▶ TASK TO CARRY OUT:
From the first line to the last, write out the data below exactly.

#### SUPPLIED MATERIAL ####

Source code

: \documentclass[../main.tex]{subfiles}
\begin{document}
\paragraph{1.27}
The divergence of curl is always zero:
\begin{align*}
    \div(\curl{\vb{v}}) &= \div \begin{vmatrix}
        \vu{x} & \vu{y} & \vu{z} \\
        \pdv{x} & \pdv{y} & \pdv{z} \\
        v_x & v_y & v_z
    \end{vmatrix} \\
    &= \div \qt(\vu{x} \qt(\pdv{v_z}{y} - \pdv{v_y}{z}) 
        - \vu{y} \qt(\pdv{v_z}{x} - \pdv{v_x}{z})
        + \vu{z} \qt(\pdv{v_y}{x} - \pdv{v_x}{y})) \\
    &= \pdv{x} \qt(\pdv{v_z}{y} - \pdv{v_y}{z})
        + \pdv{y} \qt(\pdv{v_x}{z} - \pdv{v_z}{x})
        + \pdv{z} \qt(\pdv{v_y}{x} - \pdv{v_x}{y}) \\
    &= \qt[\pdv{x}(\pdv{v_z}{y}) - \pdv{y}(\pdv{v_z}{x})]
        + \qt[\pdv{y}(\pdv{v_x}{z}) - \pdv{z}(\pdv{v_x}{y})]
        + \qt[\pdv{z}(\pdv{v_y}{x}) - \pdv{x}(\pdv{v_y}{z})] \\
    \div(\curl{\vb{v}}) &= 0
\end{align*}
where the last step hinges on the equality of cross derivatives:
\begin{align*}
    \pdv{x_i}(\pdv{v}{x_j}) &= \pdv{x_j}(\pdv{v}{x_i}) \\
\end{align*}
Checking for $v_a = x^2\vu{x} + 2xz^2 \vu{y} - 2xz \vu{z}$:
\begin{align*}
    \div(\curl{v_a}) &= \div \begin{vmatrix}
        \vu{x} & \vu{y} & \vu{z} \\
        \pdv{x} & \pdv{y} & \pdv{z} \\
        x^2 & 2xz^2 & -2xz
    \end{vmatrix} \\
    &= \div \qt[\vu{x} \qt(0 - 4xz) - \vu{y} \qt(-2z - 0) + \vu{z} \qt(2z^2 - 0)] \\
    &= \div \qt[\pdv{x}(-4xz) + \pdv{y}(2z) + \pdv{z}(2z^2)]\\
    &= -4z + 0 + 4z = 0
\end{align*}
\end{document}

####

▶ RESPONSE TO THIS EXERCISE:
Source code

: \documentclass[../main.tex]{subfiles}
\begin{document}
\paragraph{1.27}
The divergence of curl is always zero:
\begin{align*}
    \div(\curl{\vb{v}}) &= \div \begin{vmatrix}
        \vu{x} & \vu{y} & \vu{z} \\
        \pdv{x} & \pdv{y} & \pdv{z} \\
        v_x & v_y & v_z
    \end{vmatrix} \\
    &= \div \qt(\vu{x} \qt(\pdv{v_z}{y} - \pdv{v_y}{z}) 
        - \vu{y} \qt(\pdv{v_z}{x} - \pdv{v_x}{z})
        + \vu{z} \qt(\pdv{v_y}{x} - \pdv{v_x}{y})) \\
    &= \pdv{x} \qt(\pdv{v_z}{y} - \pdv{v_y}{z})
        + \pdv{y} \qt(\pdv{v_x}{z} - \pdv{v_z}{x})
        + \pdv{z} \qt(\pdv{v_y}{x} - \pdv{v_x}{y}) \\
    &= \qt[\pdv{x}(\pdv{v_z}{y}) - \pdv{y}(\pdv{v_z}{x})]
        + \qt[\pdv{y}(\pdv{v_x}{z}) - \pdv{z}(\pdv{v_x}{y})]
        + \qt[\pdv{z}(\pdv{v_y}{x}) - \pdv{x}(\pdv{v_y}{z})] \\
    \div(\curl{\vb{v}}) &= 0
\end{align*}
where the last step hinges on the equality of cross derivatives:
\begin{align*}
    \pdv{x_i}(\pdv{v}{x_j}) &= \pdv{x_j}(\pdv{v}{x_i}) \\
\end{align*}
Checking for $v_a = x^2\vu{x} + 2xz^2 \vu{y} - 2xz \vu{z}$:
\begin{align*}
    \div(\curl{v_a}) &= \div \begin{vmatrix}
        \vu{x} & \vu{y} & \vu{z} \\
        \pdv{x} & \pdv{y} & \pdv{z} \\
        x^2 & 2xz^2 & -2xz
    \end{vmatrix} \\
    &= \div \qt[\vu{x} \qt(0 - 4xz) - \vu{y} \qt(-2z - 0) + \vu{z} \qt(2z^2 - 0)] \\
    &= \div \qt[\pdv{x}(-4xz) + \pdv{y}(2z) + \pdv{z}(2z^2)]\\
    &= -4z + 0 + 4z = 0
\end{align*}
\end{document}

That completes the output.